The European Union (EU) is a group of 28 countries that operates as a cohesive economic and political block. Nineteen of the countries use the euro as their official currency.

The EU grew out of a desire to form a single European political entity to end the centuries of warfare among European countries that culminated with World War II and decimated much of the continent. The European Single Market was established by 12 countries in 1993 to ensure the so-called four freedoms: the movement of goods, services, people, and money.

The EU's gross domestic product (GDP) totaled $17.1 trillion (nominal) in 2017, which was $2.9 trillion less than the United States' $20 trillion GDP, according to figures available from the World Bank.

1:08

European Union (EU)

Understanding the European Union (EU)

The EU began as the European Coal and Steel Community, which was founded in 1950 and had just six members: Belgium, France, Germany, Italy, Luxembourg, and the Netherlands. It became the European Economic Community in 1957 under the Treaty of Rome and, subsequently, became the European Community (EC).

The early focus of the EC was a common agricultural policy as well as the elimination of customs barriers. The EC initially expanded in 1973 when Denmark, Ireland, the United Kingdom, Greece, and Spain became members. A directly elected European Parliament took office in 1979.

In 1986, the Single European Act solidified the principles of foreign policy co-operation and extended the powers of the community over the members. The act also formalized the idea of a single European market.

The Maastricht Treaty took effect on November 1, 1993, and the European Union replaced the EC. The Treaty created the euro, which is intended to be the single currency for the EU. The euro debuted on January 1, 1999. Denmark and the United Kingdom negotiated "opt out" provisions that permitted them to retain their own currencies.

Several newer members of the EU have not yet met the criteria for adopting the euro.

Special Considerations

The EU and the European Central Bank have struggled with high sovereign debt and collapsing growth in Portugal, Ireland, Greece, and Spain since the global financial market collapse of 2008. Greece and Ireland received financial bailouts from the community in 2009, which were accompanied by fiscal austerity. Portugal followed in 2011, along with a second Greek bailout.

Multiple rounds of interest rate cuts and economic stimulus failed to resolve the problem. Northern countries such as Germany, the United Kingdom and the Netherlands increasingly resent the financial drain from the south.
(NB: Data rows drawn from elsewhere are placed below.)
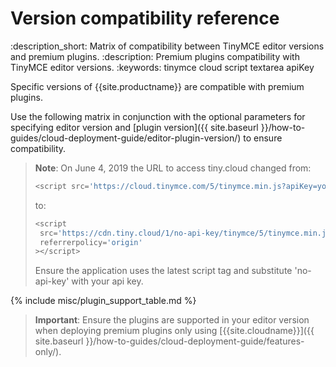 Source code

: # Version compatibility reference
:description_short: Matrix of compatibility between TinyMCE editor versions and premium plugins.
:description: Premium plugins compatibility with TinyMCE editor versions.
:keywords: tinymce cloud script textarea apiKey

Specific versions of {{site.productname}} are compatible with premium plugins.

Use the following matrix in conjunction with the optional parameters for specifying editor version and [plugin version]({{ site.baseurl }}/how-to-guides/cloud-deployment-guide/editor-plugin-version/) to ensure compatibility.

> **Note**: On June 4, 2019 the URL to access tiny.cloud changed from:
>```js
><script src='https://cloud.tinymce.com/5/tinymce.min.js?apiKey=your_API_key'></script>
>```
>to:
>```js
><script
>  src='https://cdn.tiny.cloud/1/no-api-key/tinymce/5/tinymce.min.js'
>  referrerpolicy='origin'
>></script>
>```
> Ensure the application uses the latest script tag and substitute 'no-api-key' with your api key.

{% include misc/plugin_support_table.md %}

> **Important**: Ensure the plugins are supported in your editor version when deploying premium plugins only using [{{site.cloudname}}]({{ site.baseurl }}/how-to-guides/cloud-deployment-guide/features-only/).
Repeated rumors that Greece would be forced to withdraw from the euro failed to materialize amid disagreement as to whether the move was legally possible as it was not covered in the Maastricht Treaty.

As the situation moved from crisis to stagnation, the U.K. government announced it would hold a referendum to determine whether it would remain a part of the EU on June 23, 2016. The nation voted to leave the EU under what's now called Brexit. While officially scheduled for March 29, 2019, the Brexit plan has been challenged repeatedly by various coalitions of the U.K. Parliament.

On January 15, 2019, the U.K. Parliament soundly rejected Prime Minister Theresa May's "Withdrawal Plan" forcing her to come up with an alternative by January 21. Parliament is scheduled to vote on the revised plan March 12. If the latest withdrawal plan is rejected lawmakers will then vote to decide whether to go ahead without a deal or delay the U.K.'s exit from the EU and negotiate further. There is also potential for a second referendum.

Key Takeaways:

  • The European Union (EU) consists of a group of countries that acts as one economic unit in the world economy.
  • While its official currency is the euro, 19 of its 28 members have adopted the currency.
  • In a 2016 referendum, the U.K. voted to leave the EU. Brexit has been challenged repeatedly.